Lines in the records below that contain the word "Глобальный" must each be copied.

START SUPPLIED INFORMATION

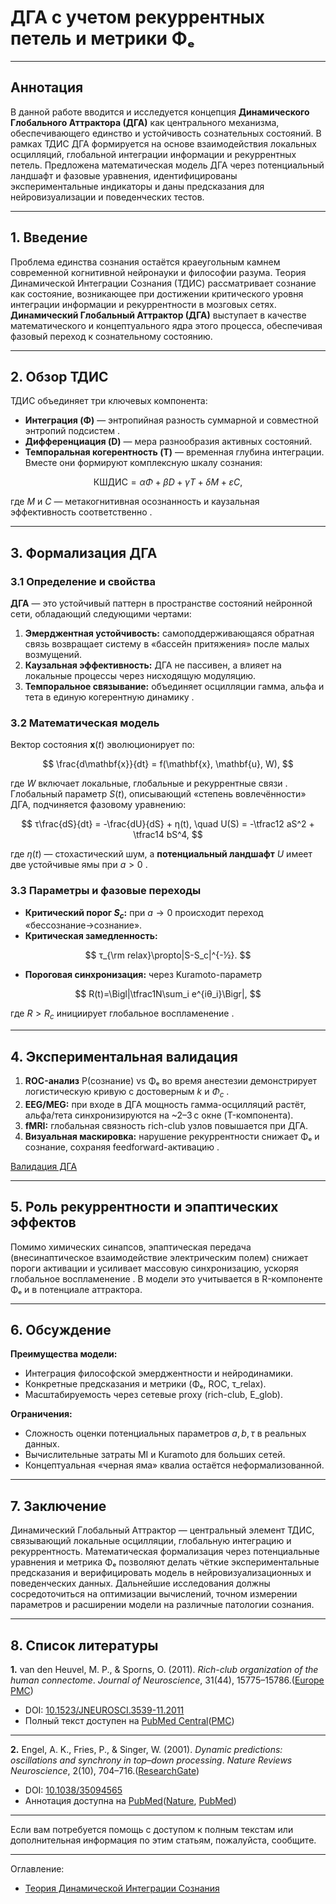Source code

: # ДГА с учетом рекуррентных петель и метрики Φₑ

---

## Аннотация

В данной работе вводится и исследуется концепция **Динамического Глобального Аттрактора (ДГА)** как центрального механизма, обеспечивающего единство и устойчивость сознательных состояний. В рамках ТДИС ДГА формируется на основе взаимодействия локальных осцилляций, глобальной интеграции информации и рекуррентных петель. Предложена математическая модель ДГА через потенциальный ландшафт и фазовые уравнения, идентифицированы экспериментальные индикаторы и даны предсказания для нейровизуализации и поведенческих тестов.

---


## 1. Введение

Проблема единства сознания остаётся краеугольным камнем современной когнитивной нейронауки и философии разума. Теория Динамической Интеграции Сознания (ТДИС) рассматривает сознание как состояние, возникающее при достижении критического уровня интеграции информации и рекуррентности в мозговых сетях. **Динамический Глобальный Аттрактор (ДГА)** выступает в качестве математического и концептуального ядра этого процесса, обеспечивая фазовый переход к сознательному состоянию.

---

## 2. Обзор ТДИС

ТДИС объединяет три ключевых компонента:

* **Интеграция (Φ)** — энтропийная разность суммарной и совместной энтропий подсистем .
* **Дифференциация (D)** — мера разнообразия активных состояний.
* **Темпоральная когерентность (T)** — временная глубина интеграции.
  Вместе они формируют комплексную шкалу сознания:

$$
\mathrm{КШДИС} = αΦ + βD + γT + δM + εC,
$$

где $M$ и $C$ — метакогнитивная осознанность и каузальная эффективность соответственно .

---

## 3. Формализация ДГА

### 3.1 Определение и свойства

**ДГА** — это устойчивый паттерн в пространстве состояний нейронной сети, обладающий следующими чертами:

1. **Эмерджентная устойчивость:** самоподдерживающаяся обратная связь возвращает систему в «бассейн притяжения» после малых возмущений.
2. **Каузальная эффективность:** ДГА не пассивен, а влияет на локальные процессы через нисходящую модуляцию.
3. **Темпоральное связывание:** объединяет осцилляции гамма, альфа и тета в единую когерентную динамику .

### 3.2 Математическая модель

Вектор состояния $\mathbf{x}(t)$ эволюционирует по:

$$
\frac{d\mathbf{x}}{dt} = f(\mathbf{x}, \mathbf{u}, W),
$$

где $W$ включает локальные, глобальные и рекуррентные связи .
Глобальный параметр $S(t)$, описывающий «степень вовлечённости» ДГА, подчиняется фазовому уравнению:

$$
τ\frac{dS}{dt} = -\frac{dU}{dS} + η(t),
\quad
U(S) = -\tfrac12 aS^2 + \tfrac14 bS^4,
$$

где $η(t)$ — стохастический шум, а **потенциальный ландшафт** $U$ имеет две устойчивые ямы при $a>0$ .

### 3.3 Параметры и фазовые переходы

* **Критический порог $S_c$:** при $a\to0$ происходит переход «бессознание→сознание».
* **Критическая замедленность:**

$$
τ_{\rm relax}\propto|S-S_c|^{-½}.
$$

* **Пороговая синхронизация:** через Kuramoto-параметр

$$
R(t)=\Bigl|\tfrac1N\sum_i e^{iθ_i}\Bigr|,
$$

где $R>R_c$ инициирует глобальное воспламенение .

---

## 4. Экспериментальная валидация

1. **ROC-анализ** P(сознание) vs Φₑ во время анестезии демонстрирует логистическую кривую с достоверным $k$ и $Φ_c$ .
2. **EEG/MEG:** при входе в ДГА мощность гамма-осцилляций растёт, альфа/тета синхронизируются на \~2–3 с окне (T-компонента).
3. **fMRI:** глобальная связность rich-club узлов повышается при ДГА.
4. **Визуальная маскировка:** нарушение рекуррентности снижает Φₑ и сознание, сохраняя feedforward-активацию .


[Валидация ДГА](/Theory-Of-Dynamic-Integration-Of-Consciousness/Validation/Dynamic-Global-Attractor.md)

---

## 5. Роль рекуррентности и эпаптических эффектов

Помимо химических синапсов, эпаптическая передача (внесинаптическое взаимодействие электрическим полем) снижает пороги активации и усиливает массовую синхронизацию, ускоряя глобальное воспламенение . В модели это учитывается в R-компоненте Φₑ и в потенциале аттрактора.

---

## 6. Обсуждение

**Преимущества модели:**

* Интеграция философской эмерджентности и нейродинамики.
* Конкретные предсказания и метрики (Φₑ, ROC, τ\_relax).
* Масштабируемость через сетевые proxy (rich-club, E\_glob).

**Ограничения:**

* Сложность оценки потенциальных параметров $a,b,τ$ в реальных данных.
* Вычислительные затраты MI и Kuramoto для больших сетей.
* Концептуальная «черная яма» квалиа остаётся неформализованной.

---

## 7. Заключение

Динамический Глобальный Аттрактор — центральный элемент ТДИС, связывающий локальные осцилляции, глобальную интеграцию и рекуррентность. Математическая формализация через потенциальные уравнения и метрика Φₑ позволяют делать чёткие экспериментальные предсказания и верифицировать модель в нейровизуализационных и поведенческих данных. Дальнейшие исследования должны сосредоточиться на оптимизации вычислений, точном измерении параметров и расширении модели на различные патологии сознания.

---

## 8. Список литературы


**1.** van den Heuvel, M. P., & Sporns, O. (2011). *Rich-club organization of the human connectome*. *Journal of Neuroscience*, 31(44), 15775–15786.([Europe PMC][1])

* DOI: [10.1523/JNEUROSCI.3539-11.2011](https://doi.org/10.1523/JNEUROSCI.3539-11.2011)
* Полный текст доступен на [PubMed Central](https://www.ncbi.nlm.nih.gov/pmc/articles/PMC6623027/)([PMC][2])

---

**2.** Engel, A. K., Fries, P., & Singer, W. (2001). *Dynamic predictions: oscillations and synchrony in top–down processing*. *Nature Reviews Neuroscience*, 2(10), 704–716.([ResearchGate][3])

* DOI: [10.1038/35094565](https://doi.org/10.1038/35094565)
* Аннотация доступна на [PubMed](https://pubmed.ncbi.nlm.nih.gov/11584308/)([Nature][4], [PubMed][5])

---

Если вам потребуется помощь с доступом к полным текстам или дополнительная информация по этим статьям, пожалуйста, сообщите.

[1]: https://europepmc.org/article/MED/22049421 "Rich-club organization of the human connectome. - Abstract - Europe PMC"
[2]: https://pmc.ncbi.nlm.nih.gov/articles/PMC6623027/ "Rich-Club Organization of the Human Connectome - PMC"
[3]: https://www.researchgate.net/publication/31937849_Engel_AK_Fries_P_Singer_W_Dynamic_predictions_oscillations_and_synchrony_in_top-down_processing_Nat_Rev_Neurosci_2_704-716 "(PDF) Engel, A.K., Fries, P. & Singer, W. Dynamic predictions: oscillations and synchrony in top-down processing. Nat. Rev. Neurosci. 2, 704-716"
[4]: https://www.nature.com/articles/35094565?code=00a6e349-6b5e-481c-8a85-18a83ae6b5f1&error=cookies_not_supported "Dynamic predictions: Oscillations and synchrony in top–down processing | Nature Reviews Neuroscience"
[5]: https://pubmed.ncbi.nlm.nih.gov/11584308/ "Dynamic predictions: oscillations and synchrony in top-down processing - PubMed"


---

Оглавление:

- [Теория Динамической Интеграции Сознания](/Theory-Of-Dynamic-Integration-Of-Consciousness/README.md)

END SUPPLIED INFORMATION

YOUR SOLUTION -
Проблема единства сознания остаётся краеугольным камнем современной когнитивной нейронауки и философии разума. Теория Динамической Интеграции Сознания (ТДИС) рассматривает сознание как состояние, возникающее при достижении критического уровня интеграции информации и рекуррентности в мозговых сетях. **Динамический Глобальный Аттрактор (ДГА)** выступает в качестве математического и концептуального ядра этого процесса, обеспечивая фазовый переход к сознательному состоянию.
Глобальный параметр $S(t)$, описывающий «степень вовлечённости» ДГА, подчиняется фазовому уравнению:
Динамический Глобальный Аттрактор — центральный элемент ТДИС, связывающий локальные осцилляции, глобальную интеграцию и рекуррентность. Математическая формализация через потенциальные уравнения и метрика Φₑ позволяют делать чёткие экспериментальные предсказания и верифицировать модель в нейровизуализационных и поведенческих данных. Дальнейшие исследования должны сосредоточиться на оптимизации вычислений, точном измерении параметров и расширении модели на различные патологии сознания.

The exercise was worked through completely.